Saturday 25 October 2014

Warne Marsh - Marshmallow 1949

The 'Three Tenors' Band with Don Weller (left) and Art Themen (centre)




Marshmallow

Following on from my analysis of Lee Konitz's tune 'Ice Cream Konitz', here is a look at Warne Marsh's 'Marshmallow':

Tenor saxophonist Warne Marsh is the least known of the triumvirate he forms with Lennie Tristano and Lee Konitz. His compositions share many of the techniques of his compatriots, but show that he clearly has his own style. Marsh's astonishing take on Cherokee 'Marshmallow' was written in 1949 when he was 22 years old. The fact that he named it after himself suggests that it may have been a personal landmark and it is a very bold statement. As usual with Cherokee contrafacts, Marshmallow is played at breakneck speed (cf. Stan Getz - 'Parker 51' and George Coleman - 'Apache Dance'). The melody soars to altissimo Ab and even B at high speed, making this easily the most virtuosic saxophone head of the 1940s and one of the most technically difficult of all time. Lee Konitz and Warne Marsh, two 22-year-olds at the top of their game, fly through the melody, making it sound very easy. The chains of perfect 4ths and crochet triplets give the piece a modernistic, other-worldly sound. Some of it sounds rather passé to our ears (the theme from Star Trek springs to mind immediately), but it was written in 1949, when people were fascinated with the new atomic age, 'B' Science Fiction movies ('King of the Rocket Men'…) were popular, and Orwell's 1984 was published. For 1949 listeners this must have sounded like jazz from another planet. On a more serious level, if the rhythmic framework of Marshmallow were played on a drum kit, with all its displacements and groupings, it could be a drum solo worthy of a Frank Zappa piece. Some of the techniques in the piece draw parallels with 20th century classical music and anticipate the post-modern jazz of the 70s and 80s.

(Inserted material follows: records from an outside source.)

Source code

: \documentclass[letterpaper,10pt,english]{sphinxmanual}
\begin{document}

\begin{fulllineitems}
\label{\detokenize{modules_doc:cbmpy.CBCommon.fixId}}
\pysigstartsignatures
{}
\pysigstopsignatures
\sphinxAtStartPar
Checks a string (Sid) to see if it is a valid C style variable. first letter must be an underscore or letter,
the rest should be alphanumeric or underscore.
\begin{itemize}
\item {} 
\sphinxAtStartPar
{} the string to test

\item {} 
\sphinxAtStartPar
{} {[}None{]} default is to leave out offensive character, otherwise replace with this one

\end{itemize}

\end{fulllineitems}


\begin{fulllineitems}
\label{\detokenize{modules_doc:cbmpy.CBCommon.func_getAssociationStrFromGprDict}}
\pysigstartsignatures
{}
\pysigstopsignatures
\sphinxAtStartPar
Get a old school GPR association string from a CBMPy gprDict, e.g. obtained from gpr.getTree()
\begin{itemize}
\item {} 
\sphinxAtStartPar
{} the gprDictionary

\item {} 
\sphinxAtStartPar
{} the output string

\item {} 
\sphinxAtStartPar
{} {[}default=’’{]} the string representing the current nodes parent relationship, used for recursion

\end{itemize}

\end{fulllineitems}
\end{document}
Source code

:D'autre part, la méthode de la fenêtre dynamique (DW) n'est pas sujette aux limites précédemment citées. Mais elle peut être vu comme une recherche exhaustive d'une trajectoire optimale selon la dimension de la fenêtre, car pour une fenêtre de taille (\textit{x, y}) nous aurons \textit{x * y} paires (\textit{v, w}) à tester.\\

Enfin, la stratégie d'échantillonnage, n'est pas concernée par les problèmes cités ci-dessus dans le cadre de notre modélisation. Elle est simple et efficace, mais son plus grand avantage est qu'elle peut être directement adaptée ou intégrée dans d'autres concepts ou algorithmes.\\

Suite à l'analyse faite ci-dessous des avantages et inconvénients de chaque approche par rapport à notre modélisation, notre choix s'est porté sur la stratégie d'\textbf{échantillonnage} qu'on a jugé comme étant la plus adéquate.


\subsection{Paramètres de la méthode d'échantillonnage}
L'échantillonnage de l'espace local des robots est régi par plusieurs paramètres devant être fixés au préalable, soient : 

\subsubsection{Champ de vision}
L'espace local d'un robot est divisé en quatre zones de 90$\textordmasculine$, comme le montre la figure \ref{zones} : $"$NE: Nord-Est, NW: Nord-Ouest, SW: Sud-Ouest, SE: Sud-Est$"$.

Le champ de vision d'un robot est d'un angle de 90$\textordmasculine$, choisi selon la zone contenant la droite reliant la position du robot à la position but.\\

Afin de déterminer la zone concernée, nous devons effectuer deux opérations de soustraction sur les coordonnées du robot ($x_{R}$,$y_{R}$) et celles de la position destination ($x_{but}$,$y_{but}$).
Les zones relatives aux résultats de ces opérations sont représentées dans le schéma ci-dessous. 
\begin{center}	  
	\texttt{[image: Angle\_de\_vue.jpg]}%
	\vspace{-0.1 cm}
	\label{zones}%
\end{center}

Contrasting with the Lee Konitz piece previously analysed in this blog (Ice Cream Konitz), Warne Marsh does not make the same use of space, preferring more of a sense of urgency with long, winding lines in the bridge section. He uses a greater variety of superimposed triads and isorhythmic groupings and some very daring and original 'out-of-key' melodic effects and rhythmic displacements. Ice Cream Konitz is an early Konitz piece and a simple example however. Marsh's composition does not have an intimate relationship with the melody of Cherokee, as Konitz's piece does with Perdido, but Marsh achieves unity throughout the recording by extensive use of his compositional material in his improvised solo. In this he is moving towards pure improvisation rather than stylistic jazz playing.

16 techniques used by Warne Marsh in Marshmallow:

1) Harmony interpreted through superimposed triads: (expressed in C) D/C E/C A/C B/C F#/C (Bb/Cm)

2) Expression of the chords melodically using chains of 4ths (Wagner 'Tristan', Schoenberg Chamber Symphony, Charles Ives etc.)

3) Odd groupings over 4/4 time - 3,5,6 and 7 beat rhythmic and melodic patterns (1970s Chick Corea, Michael Brecker etc.)

4) 'Bending the barlines' - delayed or early resolutions and beginnings of phrases (Tristano, Konitz, Keith Jarrett)

5) Very long, flowing lines through the changes (Bridge section generally)

6) Quaver lines stretched and contracted using triplets, crochets, crochet triplets and crochet quintuplets (in the A sections)

7) Tritone substitution for 7th chords (conventional bebop)

8) Diminished (Octatonic) Scale for seventh chords (conventional bebop)

**9) Use of C# major scale over B major 7(#11) -  D#m6 or G#13
This could be explained as fully modulating into the key implied by the Lydian (C# triad) and is revolutionary in that the root is omitted in the scale (bitonality - cf. Ravel, Bartok)

**10) Over A major 7 in the bridge: an implied Ebm-Ab7-Db substitute progression.
This is also very adventurous and could be:
(i) a minor 3rd transposition of the regular II-V pattern, implying some kind of '4-tonic' theory (Diminished axis)
(ii) a kind of anticipatory 'side-slip', the Db approaching the D7 (Tristano)
(iii) An A major 7#5 with the melody line actually modulating to the key implied by the Db triad superimposition (genuine bitonality - Bartok, Stravinsky)

11) Extreme altissimo - high G# and B (at speed!) during the bridge (nobody else comes close - for a written melody - until Michael Brecker circa 1980)

12) Great technical dexterity and fluency, even in the fourth register (Coltrane, Brecker)

13) Displacing the last 16 recapitulation one beat later - placing crochet triplets across the barlines (Tristano)

14) Chromatic alterations to the major chord II (unusual for a secondary dominant, since it resolves passively onto a minor chord II)

15) Moving between different 'flavours' of a seventh chord within a single phrase (Michael Brecker)

16) Extensive use of the compositional material during the improvised solo for greater unity.